He'd been carrying the weight of his secrets for too long. Every canceled date, every distant moment, every time he'd seen hurt flash across your face and known he was the cause. Last night, lying awake listening to the rain begin, he'd finally understood what you'd been trying to tell him for weeks.
"Can we meet this morning? I need to tell you something important." his message lit up your phone.
"Okay, my dorm building in 20 minutes."
You were waiting under the overhang when he arrived, watching the rain create small rivers in the campus walkways. You looked tired, the kind of tired that comes from too many sleepless nights and too much worrying.
"Hi," you said softly when you saw him.
"Hi." He stood there for a moment, just looking at you. "Thank you for meeting me."
"Of course." You observed his face. "You sounded serious in your text."
"I was. I am." He gestured toward the covered area near the campus center. "Can we sit somewhere? This might take a while."
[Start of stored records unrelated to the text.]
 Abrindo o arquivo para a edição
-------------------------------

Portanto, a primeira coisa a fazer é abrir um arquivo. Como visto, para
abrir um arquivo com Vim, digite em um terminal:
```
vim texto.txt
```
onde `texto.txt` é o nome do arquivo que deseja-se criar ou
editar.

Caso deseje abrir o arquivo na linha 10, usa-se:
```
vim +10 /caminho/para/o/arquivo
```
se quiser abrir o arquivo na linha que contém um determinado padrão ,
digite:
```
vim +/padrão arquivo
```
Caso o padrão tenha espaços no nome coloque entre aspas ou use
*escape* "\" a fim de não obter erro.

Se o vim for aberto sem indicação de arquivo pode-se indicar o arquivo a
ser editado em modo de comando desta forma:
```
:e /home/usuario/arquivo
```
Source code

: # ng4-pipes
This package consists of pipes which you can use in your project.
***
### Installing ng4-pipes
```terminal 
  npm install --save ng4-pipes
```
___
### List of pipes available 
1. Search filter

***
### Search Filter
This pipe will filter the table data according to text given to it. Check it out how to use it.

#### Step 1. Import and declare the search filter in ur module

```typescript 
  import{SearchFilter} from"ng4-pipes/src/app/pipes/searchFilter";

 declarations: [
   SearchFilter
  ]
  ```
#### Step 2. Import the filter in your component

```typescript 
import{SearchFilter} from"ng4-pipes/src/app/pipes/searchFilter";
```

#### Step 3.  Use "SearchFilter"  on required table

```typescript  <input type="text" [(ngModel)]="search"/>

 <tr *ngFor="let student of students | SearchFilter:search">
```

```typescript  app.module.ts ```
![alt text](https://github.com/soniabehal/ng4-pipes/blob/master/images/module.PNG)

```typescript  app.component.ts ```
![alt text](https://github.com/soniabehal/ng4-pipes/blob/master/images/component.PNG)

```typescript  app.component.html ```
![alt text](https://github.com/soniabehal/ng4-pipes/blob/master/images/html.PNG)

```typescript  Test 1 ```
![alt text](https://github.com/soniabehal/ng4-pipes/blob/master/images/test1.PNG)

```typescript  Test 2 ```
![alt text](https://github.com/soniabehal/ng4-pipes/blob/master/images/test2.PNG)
You found a bench under one of the wide overhangs, protected from the rain but still able to watch it fall. The sound of water hitting concrete filled the silence between you as you both settled in.
"So," you said, turning to face him. "What did you want to tell me?"
Sungho took a deep breath. This is the moment where everything either get better or fall completely apart. "I want to apologize first," he started. "For the past few weeks. For being... absent. For making you feel like you weren't important to me."
You didn't say anything, just looked down the raindrops on the ground, listening, and waiting for him to continue.
"I love you so much, Hana. You're the most important person in my life. You always have been. And that's exactly why I've been..." He struggled for the right words. "Why I've been such a terrible man lately."
"I don't understand." you mumbled.
"I've been trying to protect you from something. But I realize now that keeping secrets from you isn't protecting you, it's just hurting both of us. You're a part of my life, and this includes you having the right to know everything about me, bad or good."
Your expression softened slightly with a hint of worry. "What kind of secrets?"
"The reason I've been canceling dates. Why I've seemed distracted, why I couldn't meet your parents, why I missed that date we planned..." He ran a hand through his damp hair. "It's not because I don't care. It's because I've been dealing with some health stuff, and I was scared to tell you."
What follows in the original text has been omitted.